Saved data entries:
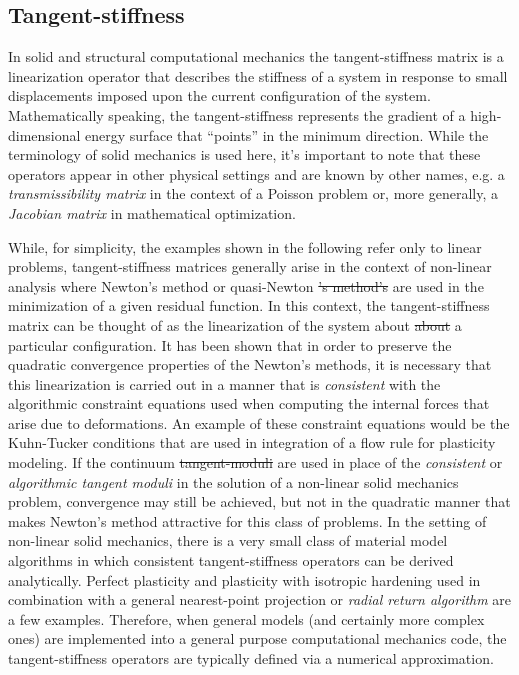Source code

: \documentclass[preprint,12pt]{elsarticle}
\providecommand{\DIFaddtex}[1]{{\protect\color{blue}\uwave{#1}}} %
\providecommand{\DIFdeltex}[1]{{\protect\color{red}\sout{#1}}}                      %
\providecommand{\DIFaddbegin}{} %
\providecommand{\DIFaddend}{} %
\providecommand{\DIFdelbegin}{} %
\providecommand{\DIFdelend}{} %
\providecommand{\DIFadd}[1]{\texorpdfstring{\DIFaddtex{#1}}{#1}} %
\providecommand{\DIFdel}[1]{\texorpdfstring{\DIFdeltex{#1}}{}} %
\begin{document}
\subsection{Tangent-stiffness} 
\DIFaddbegin \label{subsec:TS}
\DIFaddend 

In solid and structural computational mechanics the tangent-stiffness matrix is a linearization operator that describes the stiffness of a system in response to small displacements imposed upon the current configuration of the system.  Mathematically speaking, the tangent-stiffness represents the gradient of a high-dimensional energy surface that ``points'' in the minimum direction. While the terminology of solid mechanics is used here, it's important to note that these operators appear in other physical settings and are known by other names, e.g. a \emph{transmissibility matrix} in the context of a Poisson problem or, more generally, a \emph{Jacobian matrix} in mathematical optimization.

While, for simplicity, the examples shown in the following refer only to linear problems, tangent-stiffness matrices generally arise in the context of non-linear analysis where Newton's method or quasi-Newton \DIFdelbegin \DIFdel{'s method's }\DIFdelend \DIFaddbegin \DIFadd{methods }\DIFaddend are used in the minimization of a given residual function.  In this context, the tangent-stiffness matrix can be thought of as the linearization of the system
about \DIFdelbegin \DIFdel{about }\DIFdelend a particular configuration.  It has been shown \cite{hughes1978consistent,hughes1978unconditionally} that in order to preserve the quadratic convergence properties of the Newton's methods, it is necessary that this linearization is carried out in a manner that is \emph{consistent} with the algorithmic constraint equations used when computing the internal forces that arise due to deformations.  An example of these constraint equations would be the Kuhn-Tucker conditions \cite{simo1998} that are used in integration of a flow rule for plasticity modeling.  If the continuum \DIFdelbegin \DIFdel{tangent-moduli }\DIFdelend \DIFaddbegin \DIFadd{tangent-modulii }\DIFaddend are used in place of the \emph{consistent} or \emph{algorithmic tangent moduli} in the solution of a non-linear solid mechanics problem, convergence may still be achieved, but not in the quadratic manner that makes Newton's method attractive for this class of problems.  In the setting of non-linear solid mechanics, there is a very small class of material model algorithms in which consistent tangent-stiffness operators can be derived analytically.  Perfect plasticity and plasticity with isotropic hardening used in combination with a general nearest-point projection or \emph{radial return algorithm} are a few examples.  Therefore, when general models (and certainly more complex ones) are implemented into a general purpose computational mechanics code, the tangent-stiffness operators are typically defined via a numerical approximation.  
\end{document}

▸ WORK ORDER: Leaving out every picture, repeat the records above exactly as they stand.

▸ WRITTEN ANSWER:
Source code

: \documentclass[preprint,12pt]{elsarticle}
\providecommand{\DIFaddtex}[1]{{\protect\color{blue}\uwave{#1}}} %
\providecommand{\DIFdeltex}[1]{{\protect\color{red}\sout{#1}}}                      %
\providecommand{\DIFaddbegin}{} %
\providecommand{\DIFaddend}{} %
\providecommand{\DIFdelbegin}{} %
\providecommand{\DIFdelend}{} %
\providecommand{\DIFadd}[1]{\texorpdfstring{\DIFaddtex{#1}}{#1}} %
\providecommand{\DIFdel}[1]{\texorpdfstring{\DIFdeltex{#1}}{}} %
\begin{document}
\subsection{Tangent-stiffness} 
\DIFaddbegin \label{subsec:TS}
\DIFaddend 

In solid and structural computational mechanics the tangent-stiffness matrix is a linearization operator that describes the stiffness of a system in response to small displacements imposed upon the current configuration of the system.  Mathematically speaking, the tangent-stiffness represents the gradient of a high-dimensional energy surface that ``points'' in the minimum direction. While the terminology of solid mechanics is used here, it's important to note that these operators appear in other physical settings and are known by other names, e.g. a \emph{transmissibility matrix} in the context of a Poisson problem or, more generally, a \emph{Jacobian matrix} in mathematical optimization.

While, for simplicity, the examples shown in the following refer only to linear problems, tangent-stiffness matrices generally arise in the context of non-linear analysis where Newton's method or quasi-Newton \DIFdelbegin \DIFdel{'s method's }\DIFdelend \DIFaddbegin \DIFadd{methods }\DIFaddend are used in the minimization of a given residual function.  In this context, the tangent-stiffness matrix can be thought of as the linearization of the system
about \DIFdelbegin \DIFdel{about }\DIFdelend a particular configuration.  It has been shown \cite{hughes1978consistent,hughes1978unconditionally} that in order to preserve the quadratic convergence properties of the Newton's methods, it is necessary that this linearization is carried out in a manner that is \emph{consistent} with the algorithmic constraint equations used when computing the internal forces that arise due to deformations.  An example of these constraint equations would be the Kuhn-Tucker conditions \cite{simo1998} that are used in integration of a flow rule for plasticity modeling.  If the continuum \DIFdelbegin \DIFdel{tangent-moduli }\DIFdelend \DIFaddbegin \DIFadd{tangent-modulii }\DIFaddend are used in place of the \emph{consistent} or \emph{algorithmic tangent moduli} in the solution of a non-linear solid mechanics problem, convergence may still be achieved, but not in the quadratic manner that makes Newton's method attractive for this class of problems.  In the setting of non-linear solid mechanics, there is a very small class of material model algorithms in which consistent tangent-stiffness operators can be derived analytically.  Perfect plasticity and plasticity with isotropic hardening used in combination with a general nearest-point projection or \emph{radial return algorithm} are a few examples.  Therefore, when general models (and certainly more complex ones) are implemented into a general purpose computational mechanics code, the tangent-stiffness operators are typically defined via a numerical approximation.  
\end{document}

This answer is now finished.